▸ Records shown

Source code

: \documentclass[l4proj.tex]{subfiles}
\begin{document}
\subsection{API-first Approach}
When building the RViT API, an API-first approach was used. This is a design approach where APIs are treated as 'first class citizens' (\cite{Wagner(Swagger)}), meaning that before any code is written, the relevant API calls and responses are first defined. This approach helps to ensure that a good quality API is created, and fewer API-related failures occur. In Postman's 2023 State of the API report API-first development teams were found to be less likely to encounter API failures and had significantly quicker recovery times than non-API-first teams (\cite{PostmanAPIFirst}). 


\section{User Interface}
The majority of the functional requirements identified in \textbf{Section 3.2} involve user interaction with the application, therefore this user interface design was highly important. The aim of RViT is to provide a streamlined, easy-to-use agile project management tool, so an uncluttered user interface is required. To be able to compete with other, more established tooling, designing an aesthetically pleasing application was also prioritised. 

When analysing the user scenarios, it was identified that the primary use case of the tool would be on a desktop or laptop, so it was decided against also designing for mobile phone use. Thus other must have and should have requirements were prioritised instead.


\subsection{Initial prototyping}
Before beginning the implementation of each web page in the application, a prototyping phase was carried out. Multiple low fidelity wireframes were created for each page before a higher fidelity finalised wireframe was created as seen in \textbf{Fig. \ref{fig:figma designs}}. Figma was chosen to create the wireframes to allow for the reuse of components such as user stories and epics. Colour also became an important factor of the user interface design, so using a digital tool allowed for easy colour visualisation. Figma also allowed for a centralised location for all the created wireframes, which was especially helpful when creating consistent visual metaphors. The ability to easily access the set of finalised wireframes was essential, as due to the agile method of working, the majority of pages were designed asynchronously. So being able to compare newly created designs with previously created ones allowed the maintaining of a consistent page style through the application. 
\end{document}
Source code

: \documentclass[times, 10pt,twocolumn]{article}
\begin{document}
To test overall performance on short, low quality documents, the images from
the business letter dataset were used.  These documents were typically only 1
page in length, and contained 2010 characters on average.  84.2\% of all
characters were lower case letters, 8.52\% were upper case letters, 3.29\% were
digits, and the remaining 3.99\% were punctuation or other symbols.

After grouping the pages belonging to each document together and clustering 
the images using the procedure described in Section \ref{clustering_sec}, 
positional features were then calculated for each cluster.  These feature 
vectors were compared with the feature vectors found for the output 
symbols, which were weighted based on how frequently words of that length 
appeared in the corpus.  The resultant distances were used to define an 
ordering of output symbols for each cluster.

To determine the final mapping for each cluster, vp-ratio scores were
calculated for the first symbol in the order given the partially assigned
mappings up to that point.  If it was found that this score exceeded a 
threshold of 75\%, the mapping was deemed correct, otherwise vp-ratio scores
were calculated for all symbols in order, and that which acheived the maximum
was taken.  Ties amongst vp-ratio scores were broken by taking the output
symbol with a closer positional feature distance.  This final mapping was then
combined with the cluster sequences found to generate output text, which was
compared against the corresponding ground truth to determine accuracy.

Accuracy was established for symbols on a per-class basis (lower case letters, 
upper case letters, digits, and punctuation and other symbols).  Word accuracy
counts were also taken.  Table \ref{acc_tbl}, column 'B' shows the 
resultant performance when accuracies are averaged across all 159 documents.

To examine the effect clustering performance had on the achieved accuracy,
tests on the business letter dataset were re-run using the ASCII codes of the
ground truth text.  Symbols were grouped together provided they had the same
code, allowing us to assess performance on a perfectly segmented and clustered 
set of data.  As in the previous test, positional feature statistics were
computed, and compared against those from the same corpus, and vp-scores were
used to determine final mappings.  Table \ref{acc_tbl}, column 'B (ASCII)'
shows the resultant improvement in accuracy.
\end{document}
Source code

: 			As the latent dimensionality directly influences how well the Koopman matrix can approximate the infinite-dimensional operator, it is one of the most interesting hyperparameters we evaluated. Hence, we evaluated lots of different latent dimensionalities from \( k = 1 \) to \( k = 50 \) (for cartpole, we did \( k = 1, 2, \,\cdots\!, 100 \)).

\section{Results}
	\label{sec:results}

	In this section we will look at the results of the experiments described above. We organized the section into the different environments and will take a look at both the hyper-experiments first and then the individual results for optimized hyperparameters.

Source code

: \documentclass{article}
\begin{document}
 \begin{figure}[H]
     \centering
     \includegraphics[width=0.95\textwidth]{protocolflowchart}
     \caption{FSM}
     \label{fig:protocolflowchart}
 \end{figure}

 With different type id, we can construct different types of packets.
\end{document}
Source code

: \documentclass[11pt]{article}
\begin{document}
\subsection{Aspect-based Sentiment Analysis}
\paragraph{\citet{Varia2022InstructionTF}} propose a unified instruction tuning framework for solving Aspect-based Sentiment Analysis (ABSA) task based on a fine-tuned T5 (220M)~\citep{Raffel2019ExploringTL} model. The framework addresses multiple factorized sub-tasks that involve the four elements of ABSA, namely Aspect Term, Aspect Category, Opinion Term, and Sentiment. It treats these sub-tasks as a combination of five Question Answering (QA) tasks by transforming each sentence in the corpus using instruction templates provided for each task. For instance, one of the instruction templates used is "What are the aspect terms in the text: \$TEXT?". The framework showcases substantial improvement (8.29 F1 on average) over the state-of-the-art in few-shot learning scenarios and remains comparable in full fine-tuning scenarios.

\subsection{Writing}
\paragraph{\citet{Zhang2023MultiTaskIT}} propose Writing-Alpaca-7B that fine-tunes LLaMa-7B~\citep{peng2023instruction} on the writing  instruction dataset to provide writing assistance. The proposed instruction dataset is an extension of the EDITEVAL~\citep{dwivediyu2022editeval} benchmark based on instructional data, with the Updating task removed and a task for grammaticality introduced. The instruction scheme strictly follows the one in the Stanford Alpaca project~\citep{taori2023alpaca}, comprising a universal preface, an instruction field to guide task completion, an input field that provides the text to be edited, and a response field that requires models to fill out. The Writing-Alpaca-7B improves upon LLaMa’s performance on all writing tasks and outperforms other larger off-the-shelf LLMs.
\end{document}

▸ Work to be completed
Your job is to transcribe the listing exactly, line for line.

▸ Output for this task
Source code

: \documentclass[l4proj.tex]{subfiles}
\begin{document}
\subsection{API-first Approach}
When building the RViT API, an API-first approach was used. This is a design approach where APIs are treated as 'first class citizens' (\cite{Wagner(Swagger)}), meaning that before any code is written, the relevant API calls and responses are first defined. This approach helps to ensure that a good quality API is created, and fewer API-related failures occur. In Postman's 2023 State of the API report API-first development teams were found to be less likely to encounter API failures and had significantly quicker recovery times than non-API-first teams (\cite{PostmanAPIFirst}). 


\section{User Interface}
The majority of the functional requirements identified in \textbf{Section 3.2} involve user interaction with the application, therefore this user interface design was highly important. The aim of RViT is to provide a streamlined, easy-to-use agile project management tool, so an uncluttered user interface is required. To be able to compete with other, more established tooling, designing an aesthetically pleasing application was also prioritised. 

When analysing the user scenarios, it was identified that the primary use case of the tool would be on a desktop or laptop, so it was decided against also designing for mobile phone use. Thus other must have and should have requirements were prioritised instead.


\subsection{Initial prototyping}
Before beginning the implementation of each web page in the application, a prototyping phase was carried out. Multiple low fidelity wireframes were created for each page before a higher fidelity finalised wireframe was created as seen in \textbf{Fig. \ref{fig:figma designs}}. Figma was chosen to create the wireframes to allow for the reuse of components such as user stories and epics. Colour also became an important factor of the user interface design, so using a digital tool allowed for easy colour visualisation. Figma also allowed for a centralised location for all the created wireframes, which was especially helpful when creating consistent visual metaphors. The ability to easily access the set of finalised wireframes was essential, as due to the agile method of working, the majority of pages were designed asynchronously. So being able to compare newly created designs with previously created ones allowed the maintaining of a consistent page style through the application. 
\end{document}
Source code

: \documentclass[times, 10pt,twocolumn]{article}
\begin{document}
To test overall performance on short, low quality documents, the images from
the business letter dataset were used.  These documents were typically only 1
page in length, and contained 2010 characters on average.  84.2\% of all
characters were lower case letters, 8.52\% were upper case letters, 3.29\% were
digits, and the remaining 3.99\% were punctuation or other symbols.

After grouping the pages belonging to each document together and clustering 
the images using the procedure described in Section \ref{clustering_sec}, 
positional features were then calculated for each cluster.  These feature 
vectors were compared with the feature vectors found for the output 
symbols, which were weighted based on how frequently words of that length 
appeared in the corpus.  The resultant distances were used to define an 
ordering of output symbols for each cluster.

To determine the final mapping for each cluster, vp-ratio scores were
calculated for the first symbol in the order given the partially assigned
mappings up to that point.  If it was found that this score exceeded a 
threshold of 75\%, the mapping was deemed correct, otherwise vp-ratio scores
were calculated for all symbols in order, and that which acheived the maximum
was taken.  Ties amongst vp-ratio scores were broken by taking the output
symbol with a closer positional feature distance.  This final mapping was then
combined with the cluster sequences found to generate output text, which was
compared against the corresponding ground truth to determine accuracy.

Accuracy was established for symbols on a per-class basis (lower case letters, 
upper case letters, digits, and punctuation and other symbols).  Word accuracy
counts were also taken.  Table \ref{acc_tbl}, column 'B' shows the 
resultant performance when accuracies are averaged across all 159 documents.

To examine the effect clustering performance had on the achieved accuracy,
tests on the business letter dataset were re-run using the ASCII codes of the
ground truth text.  Symbols were grouped together provided they had the same
code, allowing us to assess performance on a perfectly segmented and clustered 
set of data.  As in the previous test, positional feature statistics were
computed, and compared against those from the same corpus, and vp-scores were
used to determine final mappings.  Table \ref{acc_tbl}, column 'B (ASCII)'
shows the resultant improvement in accuracy.
\end{document}
Source code

: 			As the latent dimensionality directly influences how well the Koopman matrix can approximate the infinite-dimensional operator, it is one of the most interesting hyperparameters we evaluated. Hence, we evaluated lots of different latent dimensionalities from \( k = 1 \) to \( k = 50 \) (for cartpole, we did \( k = 1, 2, \,\cdots\!, 100 \)).

\section{Results}
	\label{sec:results}

	In this section we will look at the results of the experiments described above. We organized the section into the different environments and will take a look at both the hyper-experiments first and then the individual results for optimized hyperparameters.

Source code

: \documentclass{article}
\begin{document}
 \begin{figure}[H]
     \centering
     \includegraphics[width=0.95\textwidth]{protocolflowchart}
     \caption{FSM}
     \label{fig:protocolflowchart}
 \end{figure}

 With different type id, we can construct different types of packets.
\end{document}
Source code

: \documentclass[11pt]{article}
\begin{document}
\subsection{Aspect-based Sentiment Analysis}
\paragraph{\citet{Varia2022InstructionTF}} propose a unified instruction tuning framework for solving Aspect-based Sentiment Analysis (ABSA) task based on a fine-tuned T5 (220M)~\citep{Raffel2019ExploringTL} model. The framework addresses multiple factorized sub-tasks that involve the four elements of ABSA, namely Aspect Term, Aspect Category, Opinion Term, and Sentiment. It treats these sub-tasks as a combination of five Question Answering (QA) tasks by transforming each sentence in the corpus using instruction templates provided for each task. For instance, one of the instruction templates used is "What are the aspect terms in the text: \$TEXT?". The framework showcases substantial improvement (8.29 F1 on average) over the state-of-the-art in few-shot learning scenarios and remains comparable in full fine-tuning scenarios.

\subsection{Writing}
\paragraph{\citet{Zhang2023MultiTaskIT}} propose Writing-Alpaca-7B that fine-tunes LLaMa-7B~\citep{peng2023instruction} on the writing  instruction dataset to provide writing assistance. The proposed instruction dataset is an extension of the EDITEVAL~\citep{dwivediyu2022editeval} benchmark based on instructional data, with the Updating task removed and a task for grammaticality introduced. The instruction scheme strictly follows the one in the Stanford Alpaca project~\citep{taori2023alpaca}, comprising a universal preface, an instruction field to guide task completion, an input field that provides the text to be edited, and a response field that requires models to fill out. The Writing-Alpaca-7B improves upon LLaMa’s performance on all writing tasks and outperforms other larger off-the-shelf LLMs.
\end{document}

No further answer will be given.